LEIA TAMBÉM:

Primeiramente gostaria de registrar o meu contentamento pelo convite feito pelo amigo Thimoteo Oliveira, para escrever aos leitores do site Informa1. O objetivo dos artigos aqui escritos é trazer reflexão às mais diversas pautas jurídicas, bem como trazer conhecimentos novos àqueles que não são oriundos da área jurídica. Sem mais delongas, vamos ao que interessa.

A ultima ratio é uma expressão em latim, que pode ser traduzida como “última razão”, ou “último recurso”, expressão comumente utilizada no Direito Criminal. Ou seja, diz-se que o Direito Penal deve somente ser aplicado como última alternativa, quando nenhuma outra área do Direito conseguiu resolver o problema. Só então se recorre ao Direito Penal.

Por outro lado, as pessoas recorrem ao Poder Judiciário, como a ultima ratio dos seus problemas. Casos diversos e inusitados chegam à justiça todos os dias, seja pela disputa de meio metro de garagem na porta de uma casa em uma guerra entre vizinhos, ou um morador de um condomínio que quer fumar em seu apartamento e o vizinho reclama do cheiro, ou até mesmo de um vizinho que pretende ver distante o papagaio do outro, dado o incômodo que o animal lhe causa.

A bem da verdade, todos somos titulares de direitos, sendo alguns deles indisponíveis. Mas ao contrário do mito popular de que “o seu direito termina aonde começa o meu”, no Direito não é assim. Conforme o professor, escritor e Doutor em Direito Constitucional, Pedro Lenza, não há esta teoria de “o meu direito termina, aonde começa o seu”. Na verdade, nossos direitos devem coexistir e conviver mutuamente, tendo em vista que não há prevalência de direitos entre as pessoas, ou não deveria haver.

O seu direito de ouvir música, deve conviver mutuamente com o direito do outro ao silêncio. O seu direito de fumar, deve conviver de igual forma com o direito do outro de não ser um fumante passivo. E é nesse liame de extrema subjetividade que surge a figura do juiz, como terceiro, em tese, “imparcial”, que, supostamente, resolverá a contenda entre as partes.

Apesar dos escândalos de corrupção como a “Operação Faroeste”, que implicou alguns membros importantes da magistratura baiana, entre eles a ex-presidente do Tribunal de Justiça da Bahia, Maria do Socorro, ainda presa, as pessoas continuam a acreditar na Justiça, e se socorrem dela para resolverem os mais variados e complexos casos.

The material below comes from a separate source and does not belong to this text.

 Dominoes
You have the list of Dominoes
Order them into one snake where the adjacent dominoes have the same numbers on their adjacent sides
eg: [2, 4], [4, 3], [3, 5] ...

A justiça, para o cidadão comum, é a ultima ratio. Daí a importância de todo o sistema judiciário ter a obrigação de ser honesto. Como diz o velho brocardo romano sobre Pompeia, mulher de Caio Júlio César, “a mulher de César não basta ser honesta, tem que parecer honesta”.

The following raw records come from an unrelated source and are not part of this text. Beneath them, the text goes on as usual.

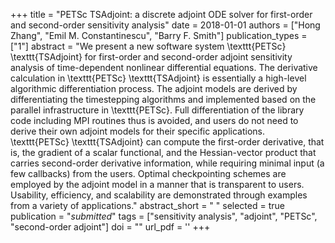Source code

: +++
title = "PETSc TSAdjoint: a discrete adjoint ODE solver for first-order and second-order sensitivity analysis"
date = 2018-01-01
authors = ["Hong Zhang", "Emil M. Constantinescu", "Barry F. Smith"]
publication_types = ["1"]
abstract = "We present a new software system \texttt{PETSc} \texttt{TSAdjoint} for first-order and second-order adjoint sensitivity analysis of time-dependent nonlinear differential equations. The derivative calculation in \texttt{PETSc} \texttt{TSAdjoint} is essentially a high-level algorithmic differentiation process. The adjoint models are derived by differentiating the timestepping algorithms and implemented based on the parallel infrastructure in \texttt{PETSc}. Full differentiation of the library code including MPI routines thus is avoided, and users do not need to derive their own adjoint models for their specific applications. \texttt{PETSc} \texttt{TSAdjoint} can compute the first-order derivative, that is, the gradient of a scalar functional, and the Hessian-vector product that carries second-order derivative information, while requiring minimal input (a few callbacks) from the users. Optimal checkpointing schemes are employed by the adjoint model in a manner that is transparent to users. Usability, efficiency, and scalability are demonstrated through examples from a variety of applications."
abstract_short = " "
selected = true
publication = "*submitted*"
tags = ["sensitivity analysis", "adjoint", "PETSc", "second-order adjoint"]
doi = ""
url_pdf = ''
+++

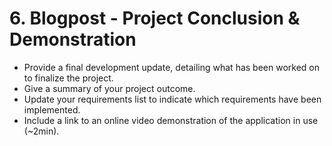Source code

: # 6. Blogpost -  Project Conclusion & Demonstration


- Provide a final development update, detailing what has been worked on to finalize the
project.
- Give a summary of your project outcome.
- Update your requirements list to indicate which requirements have been implemented.
- Include a link to an online video demonstration of the application in use (~2min).
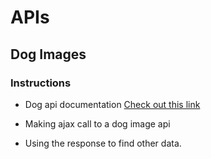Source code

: # APIs

## Dog Images

### Instructions

- Dog api documentation
[Check out this link](https://dog.ceo/dog-api/)

- Making ajax call to a dog image api
- Using the response to find other data.
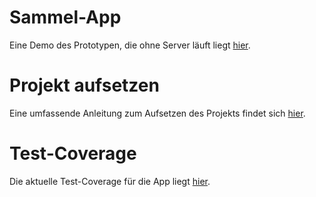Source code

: # Sammel-App

Eine Demo des Prototypen, die ohne Server läuft liegt [hier](https://gitlab.com/ChemoCosmo/sammel-app/blob/master/App-Demo/dwe.apk).

# Projekt aufsetzen

Eine umfassende Anleitung zum Aufsetzen des Projekts findet sich [hier](https://gitlab.com/kybernetik/sammel-app/wikis/Projekt-aufsetzen).

# Test-Coverage

Die aktuelle Test-Coverage für die App liegt [hier](https://kybernetik.gitlab.io/sammel-app/coverage).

Ao recorrer ao Judiciário o cidadão tem a expectativa, a esperança de ver resolvida a situação que lhe angustia, atormenta-lhe, e, por vezes, lhe tira até o sono. Infelizmente o que se vê do outro lado nem sempre são pessoas sensíveis e preparadas, não juridicamente, mas social e emocionalmente dispostas a se empenharem na busca pela resolução da dor do outro, já que foi esta a profissão que escolheram.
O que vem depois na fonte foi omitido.